On the ESA claims, DoJ attorney J Brett Grosko argued that the Court should defer to the EPA's expertise and said that the Agency had used "the best available science" to reach its conclusions about the potential harms to listed species and to set a 57-ft buffer.

But Judge Fletcher said that he has "trouble understanding why 57 feet is a magic number" as state officials and landowners have reported dicamba damage on non-target crops at least a quarter of a mile away from treated fields. "We know that a great deal of this dicamba is ending up off the field that has been treated," Judge Fletcher said, adding that there was "such strong evidence of both spray drift and volatility drift."

Vacate debate

Monsanto's attorney Richard Bress suggested that the plaintiffs had missed the legal deadline for filing the case and argued that the Court therefore lacked jurisdiction. But if the court does intervene, Mr Bress said that the judges should resist the call to vacate the registration.

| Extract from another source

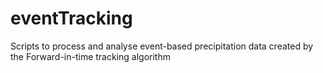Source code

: # eventTracking
Scripts to process and analyse event-based precipitation data created by the Forward-in-time tracking algorithm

"If this court were to vacate in the middle of planting season it would cause chaos for farmers, but it would also cause great risk to endangered species and the environment," Mr Bress said, prompting Judge McKeown to ask for a further explanation.

"The risk to endangered species is that farmers would scramble, and many would undoubtedly choose other pesticides to use in the middle of the growing season … that have not gone through comparable reviews under the ESA," Mr Bress replied. "They don't have the same buffer zones, they don't have the same conditions on use. So we would be trading a pesticide that we know what the effects are for ones where the same level of analysis has never been done. "

Mr Kimbrell closed with a rebuttal of that assessment, telling the Court that there "is absolutely no evidence" that pulling the pesticide from the market would be worse for the environment.